---------- Records
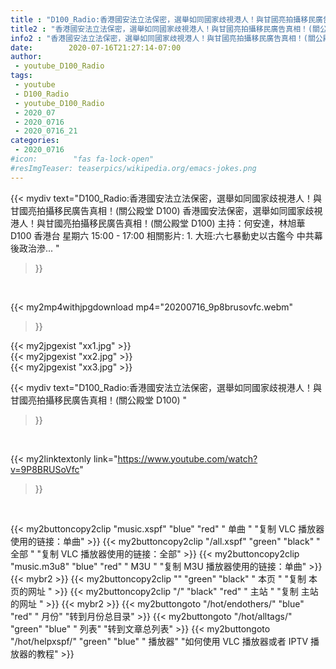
```yaml
---
title : "D100_Radio:香港國安法立法保密，選舉如同國家歧視港人！與甘國亮拍攝移民廣告真相！(關公殿堂 D100) "
title2 : "香港國安法立法保密，選舉如同國家歧視港人！與甘國亮拍攝移民廣告真相！(關公殿堂 D100) "
info2 : "香港國安法立法保密，選舉如同國家歧視港人！與甘國亮拍攝移民廣告真相！(關公殿堂 D100) 香港國安法保密，選舉如同國家歧視港人！與甘國亮拍攝移民廣告真相！(關公殿堂 D100) 主持：何安達，林旭華 D100 香港台 星期六 15:00 - 17:00 相關影片: 1. 大班:六七暴動史以古鑑今 中共幕後政治滲... "
date:        2020-07-16T21:27:14-07:00
author:
 - youtube_D100_Radio
tags:
 - youtube
 - D100_Radio
 - youtube_D100_Radio
 - 2020_07
 - 2020_0716
 - 2020_0716_21
categories:
 - 2020_0716
#icon:        "fas fa-lock-open"
#resImgTeaser: teaserpics/wikipedia.org/emacs-jokes.png
---
```


{{< mydiv text="D100_Radio:香港國安法立法保密，選舉如同國家歧視港人！與甘國亮拍攝移民廣告真相！(關公殿堂 D100) 香港國安法保密，選舉如同國家歧視港人！與甘國亮拍攝移民廣告真相！(關公殿堂 D100) 主持：何安達，林旭華 D100 香港台 星期六 15:00 - 17:00 相關影片: 1. 大班:六七暴動史以古鑑今 中共幕後政治滲... "
>}}
<br>


{{< my2mp4withjpgdownload mp4="20200716_9p8brusovfc.webm"
>}}

{{< my2jpgexist "xx1.jpg" >}}<br>
{{< my2jpgexist "xx2.jpg" >}}<br>
{{< my2jpgexist "xx3.jpg" >}}<br>



{{< mydiv text="D100_Radio:香港國安法立法保密，選舉如同國家歧視港人！與甘國亮拍攝移民廣告真相！(關公殿堂 D100) "
>}}
<br>

{{< my2linktextonly link="https://www.youtube.com/watch?v=9P8BRUSoVfc"
>}}


<br>

{{< my2buttoncopy2clip "music.xspf"        "blue"   "red"    " 单曲 "  "复制 VLC 播放器使用的链接：单曲" >}} {{< my2buttoncopy2clip "/all.xspf"         "green"  "black"  " 全部 "  "复制 VLC 播放器使用的链接：全部" >}} {{< my2buttoncopy2clip "music.m3u8"        "blue"   "red"    " M3U  "    "复制 M3U 播放器使用的链接：单曲" >}} {{< mybr2 >}} {{< my2buttoncopy2clip ""                  "green"  "black"  " 本页 "    "复制 本页的网址 " >}} {{< my2buttoncopy2clip "/"                 "black"  "red"    " 主站 "    "复制 主站的网址 " >}} {{< mybr2 >}} {{< my2buttongoto      "/hot/endothers/"   "blue"   "red"    " 月份"   "转到月份总目录" >}} {{< my2buttongoto      "/hot/alltags/"     "green"  "blue"   " 列表"   "转到文章总列表" >}} {{< my2buttongoto      "/hot/helpxspf/"    "green"  "blue"   " 播放器" "如何使用 VLC 播放器或者 IPTV 播放器的教程" >}} 
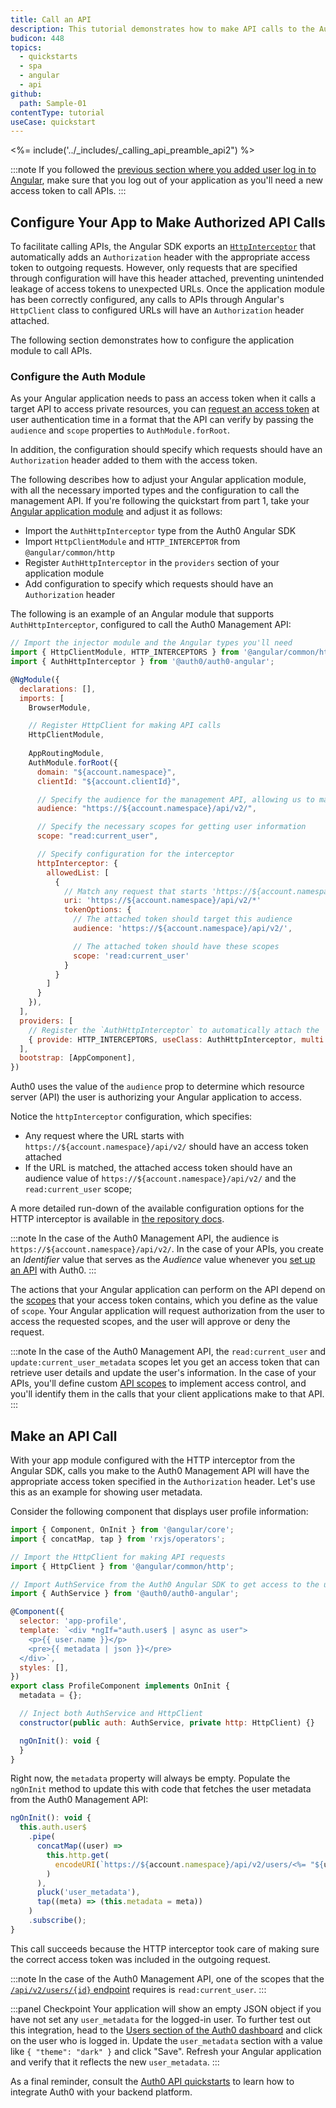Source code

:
 ```yaml
---
title: Call an API
description: This tutorial demonstrates how to make API calls to the Auth0 Management API.
budicon: 448
topics:
  - quickstarts
  - spa
  - angular
  - api
github:
  path: Sample-01
contentType: tutorial
useCase: quickstart
---
```

<!-- markdownlint-disable MD002 MD034 MD041 -->

<%= include('../_includes/_calling_api_preamble_api2") %>

:::note
If you followed the [previous section where you added user log in to Angular](/quickstart/spa/angular-next#add-login-to-your-application), make sure that you log out of your application as you'll need a new access token to call APIs.
:::

## Configure Your App to Make Authorized API Calls

To facilitate calling APIs, the Angular SDK exports an [`HttpInterceptor`](https://angular.io/api/common/http/HttpInterceptor) that automatically adds an `Authorization` header with the appropriate access token to outgoing requests. However, only requests that are specified through configuration will have this header attached, preventing unintended leakage of access tokens to unexpected URLs. Once the application module has been correctly configured, any calls to APIs through Angular's `HttpClient` class to configured URLs will have an `Authorization` header attached.

The following section demonstrates how to configure the application module to call APIs.

### Configure the Auth Module

As your Angular application needs to pass an access token when it calls a target API to access private resources, you can [request an access token](https://auth0.com/docs/tokens/guides/get-access-tokens) at user authentication time in a format that the API can verify by passing the `audience` and `scope` properties to `AuthModule.forRoot`.

In addition, the configuration should specify which requests should have an `Authorization` header added to them with the access token.

The following describes how to adjust your Angular application module, with all the necessary imported types and the configuration to call the management API. If you're following the quickstart from part 1, take your [Angular application module](/quickstart/spa/angular-next/01-login#register-and-configure-the-authentication-module) and adjust it as follows:

* Import the `AuthHttpInterceptor` type from the Auth0 Angular SDK
* Import `HttpClientModule` and `HTTP_INTERCEPTOR` from `@angular/common/http`
* Register `AuthHttpInterceptor` in the `providers` section of your application module
* Add configuration to specify which requests should have an `Authorization` header

The following is an example of an Angular module that supports `AuthHttpInterceptor`, configured to call the Auth0 Management API:

```javascript
// Import the injector module and the Angular types you'll need
import { HttpClientModule, HTTP_INTERCEPTORS } from '@angular/common/http';
import { AuthHttpInterceptor } from '@auth0/auth0-angular';

@NgModule({
  declarations: [],
  imports: [
    BrowserModule,

    // Register HttpClient for making API calls
    HttpClientModule,
    
    AppRoutingModule,
    AuthModule.forRoot({
      domain: "${account.namespace}",
      clientId: "${account.clientId}",

      // Specify the audience for the management API, allowing us to make API calls
      audience: "https://${account.namespace}/api/v2/",

      // Specify the necessary scopes for getting user information
      scope: "read:current_user",

      // Specify configuration for the interceptor              
      httpInterceptor: {
        allowedList: [
          {
            // Match any request that starts 'https://${account.namespace}/api/v2/' (note the asterisk)
            uri: 'https://${account.namespace}/api/v2/*'
            tokenOptions: {
              // The attached token should target this audience
              audience: 'https://${account.namespace}/api/v2/',

              // The attached token should have these scopes
              scope: 'read:current_user'
            }
          }
        ]
      }
    }),
  ],
  providers: [
    // Register the `AuthHttpInterceptor` to automatically attach the 'Authorization' header
    { provide: HTTP_INTERCEPTORS, useClass: AuthHttpInterceptor, multi: true },
  ],
  bootstrap: [AppComponent],
})
```

Auth0 uses the value of the `audience` prop to determine which resource server (API) the user is authorizing your Angular application to access.

Notice the `httpInterceptor` configuration, which specifies:

* Any request where the URL starts with `https://${account.namespace}/api/v2/` should have an access token attached
* If the URL is matched, the attached access token should have an audience value of `https://${account.namespace}/api/v2/` and the `read:current_user` scope;

A more detailed run-down of the available configuration options for the HTTP interceptor is available in [the repository docs](https://github.com/auth0/auth0-angular#call-an-api).

:::note
In the case of the Auth0 Management API, the audience is `https://${account.namespace}/api/v2/`. In the case of your APIs, you create an _Identifier_ value that serves as the _Audience_ value whenever you [set up an API](https://auth0.com/docs/getting-started/set-up-api) with Auth0.
:::

The actions that your Angular application can perform on the API depend on the [scopes](https://auth0.com/docs/scopes/current) that your access token contains, which you define as the value of `scope`. Your Angular application will request authorization from the user to access the requested scopes, and the user will approve or deny the request.

:::note
In the case of the Auth0 Management API, the `read:current_user` and `update:current_user_metadata` scopes let you get an access token that can retrieve user details and update the user's information. In the case of your APIs, you'll define custom [API scopes](https://auth0.com/docs/scopes/current/api-scopes) to implement access control, and you'll identify them in the calls that your client applications make to that API.
:::

## Make an API Call

With your app module configured with the HTTP interceptor from the Angular SDK, calls you make to the Auth0 Management API will have the appropriate access token specified in the `Authorization` header. Let's use this as an example for showing user metadata.

Consider the following component that displays user profile information:

```js
import { Component, OnInit } from '@angular/core';
import { concatMap, tap } from 'rxjs/operators';

// Import the HttpClient for making API requests
import { HttpClient } from '@angular/common/http';

// Import AuthService from the Auth0 Angular SDK to get access to the user
import { AuthService } from '@auth0/auth0-angular';

@Component({
  selector: 'app-profile',
  template: `<div *ngIf="auth.user$ | async as user">
    <p>{{ user.name }}</p>
    <pre>{{ metadata | json }}</pre>
  </div>`,
  styles: [],
})
export class ProfileComponent implements OnInit {
  metadata = {};

  // Inject both AuthService and HttpClient
  constructor(public auth: AuthService, private http: HttpClient) {}

  ngOnInit(): void {
  }
}
```

Right now, the `metadata` property will always be empty. Populate the `ngOnInit` method to update this with code that fetches the user metadata from the Auth0 Management API:

```js
ngOnInit(): void {
  this.auth.user$
    .pipe(
      concatMap((user) =>
        this.http.get(
          encodeURI(`https://${account.namespace}/api/v2/users/<%= "${user.sub}" %>`)
        )
      ),
      pluck('user_metadata'),
      tap((meta) => (this.metadata = meta))
    )
    .subscribe();
}
```

This call succeeds because the HTTP interceptor took care of making sure the correct access token was included in the outgoing request.

:::note
In the case of the Auth0 Management API, one of the scopes that the [`/api/v2/users/{id}` endpoint](https://auth0.com/docs/api/management/v2#!/Users/get_users_by_id) requires is `read:current_user`.
:::

:::panel Checkpoint
Your application will show an empty JSON object if you have not set any `user_metadata` for the logged-in user. To further test out this integration, head to the [Users section of the Auth0 dashboard](https://manage.auth0.com/#/users) and click on the user who is logged in. Update the `user_metadata` section with a value like `{ "theme": "dark" }` and click "Save". Refresh your Angular application and verify that it reflects the new `user_metadata`. 
:::

As a final reminder, consult the [Auth0 API quickstarts](https://auth0.com/docs/quickstart/backend) to learn how to integrate Auth0 with your backend platform.

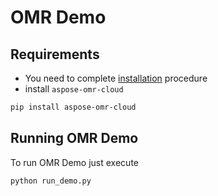# OMR Demo

## Requirements

* You need to complete [installation](https://github.com/aspose-omr-cloud/aspose-omr-cloud-python/blob/master/readme.md#quickstart) procedure
* install `aspose-omr-cloud`

```sh
pip install aspose-omr-cloud
```

## Running OMR Demo

To run OMR Demo just execute

```sh
python run_demo.py
```

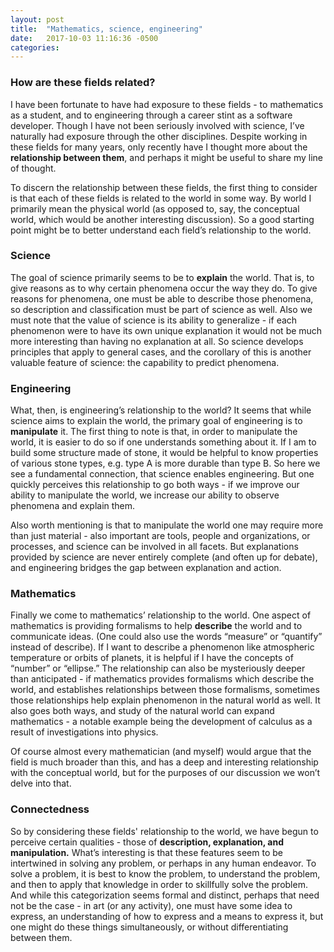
 ```yaml
---
layout: post
title:  "Mathematics, science, engineering"
date:   2017-10-03 11:16:36 -0500
categories: 
---
```

### How are these fields related?

I have been fortunate to have had exposure to these fields - to mathematics as a student, and to engineering through a career stint as a software developer. Though I have not been seriously involved with science, I’ve naturally had exposure through the other disciplines. Despite working in these fields for many years, only recently have I thought more about the **relationship between them**, and perhaps it might be useful to share my line of thought. 

To discern the relationship between these fields, the first thing to consider is that each of these fields is related to the world in some way. By world I primarily mean the physical world (as opposed to, say, the conceptual world, which would be another interesting discussion). So a good starting point might be to better understand each field’s relationship to the world.

### Science

The goal of science primarily seems to be to **explain** the world. That is, to give reasons as to why certain phenomena occur the way they do. To give reasons for phenomena, one must be able to describe those phenomena, so description and classification must be part of science as well. Also we must note that the value of science is its ability to generalize - if each phenomenon were to have its own unique explanation it would not be much more interesting than having no explanation at all. So science develops principles that apply to general cases, and the corollary of this is another valuable feature of science: the capability to predict phenomena.

### Engineering

What, then, is engineering’s relationship to the world? It seems that while science aims to explain the world, the primary goal of engineering is to **manipulate** it. The first thing to note is that, in order to manipulate the world, it is easier to do so if one understands something about it. If I am to build some structure made of stone, it would be helpful to know properties of various stone types, e.g. type A is more durable than type B. So here we see a fundamental connection, that science enables engineering. But one quickly perceives this relationship to go both ways - if we improve our ability to manipulate the world, we increase our ability to observe phenomena and explain them.

Also worth mentioning is that to manipulate the world one may require more than just material - also important are tools, people and organizations, or processes, and science can be involved in all facets. But explanations provided by science are never entirely complete (and often up for debate), and engineering bridges the gap between explanation and action.

### Mathematics

Finally we come to mathematics’ relationship to the world. One aspect of mathematics is providing formalisms to help **describe** the world and to communicate ideas. (One could also use the words “measure” or “quantify” instead of describe). If I want to describe a phenomenon like atmospheric temperature or orbits of planets, it is helpful if I have the concepts of “number” or “ellipse.” The relationship can also be mysteriously deeper than anticipated - if mathematics provides formalisms which describe the world, and establishes relationships between those formalisms, sometimes those relationships help explain phenomenon in the natural world as well. It also goes both ways, and study of the natural world can expand mathematics - a notable example being the development of calculus as a result of investigations into physics.

Of course almost every mathematician (and myself) would argue that the field is much broader than this, and has a deep and interesting relationship with the conceptual world, but for the purposes of our discussion we won’t delve into that.

### Connectedness 

So by considering these fields' relationship to the world, we have begun to perceive certain qualities - those of **description, explanation, and manipulation.** What’s interesting is that these features seem to be intertwined in solving any problem, or perhaps in any human endeavor. To solve a problem, it is best to know the problem, to understand the problem, and then to apply that knowledge in order to skillfully solve the problem. And while this categorization seems formal and distinct, perhaps that need not be the case - in art (or any activity), one must have some idea to express, an understanding of how to express and a means to express it, but one might do these things simultaneously, or without differentiating between them.

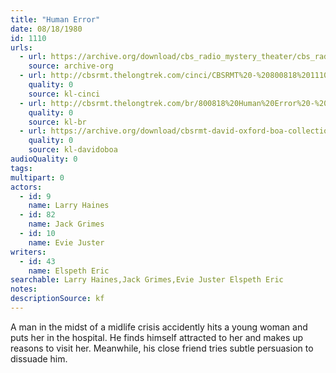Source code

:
 ```yaml
---
title: "Human Error"
date: 08/18/1980
id: 1110
urls: 
  - url: https://archive.org/download/cbs_radio_mystery_theater/cbs_radio_mystery_theater-1101-1150.zip/cbs_radio_mystery_theater-1101-1150%2Fcbsrmt_1110_human_error.mp3
    source: archive-org
  - url: http://cbsrmt.thelongtrek.com/cinci/CBSRMT%20-%20800818%201110%20Human%20Error_cinci.mp3
    quality: 0
    source: kl-cinci
  - url: http://cbsrmt.thelongtrek.com/br/800818%20Human%20Error%20-%20WBBM.mp3
    quality: 0
    source: kl-br
  - url: https://archive.org/download/cbsrmt-david-oxford-boa-collection/CBSRMT-800818-1110-Human-Error-(128-48)_WBBM-JE-{BoA}.mp3
    quality: 0
    source: kl-davidoboa
audioQuality: 0
tags: 
multipart: 0
actors:  
  - id: 9
    name: Larry Haines  
  - id: 82
    name: Jack Grimes  
  - id: 10
    name: Evie Juster
writers:  
  - id: 43
    name: Elspeth Eric
searchable: Larry Haines,Jack Grimes,Evie Juster Elspeth Eric
notes: 
descriptionSource: kf
---
```

A man in the midst of a midlife crisis accidently hits a young woman and puts her in the hospital. He finds himself attracted to her and makes up reasons to visit her. Meanwhile, his close friend tries subtle persuasion to dissuade him.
--------------------
• _Task prompt_: Find the word "demonstrates" in the entries. Copy each line that holds it.

• _Exercise output_:
description: This tutorial demonstrates how to make API calls to the Auth0 Management API.
The following section demonstrates how to configure the application module to call APIs.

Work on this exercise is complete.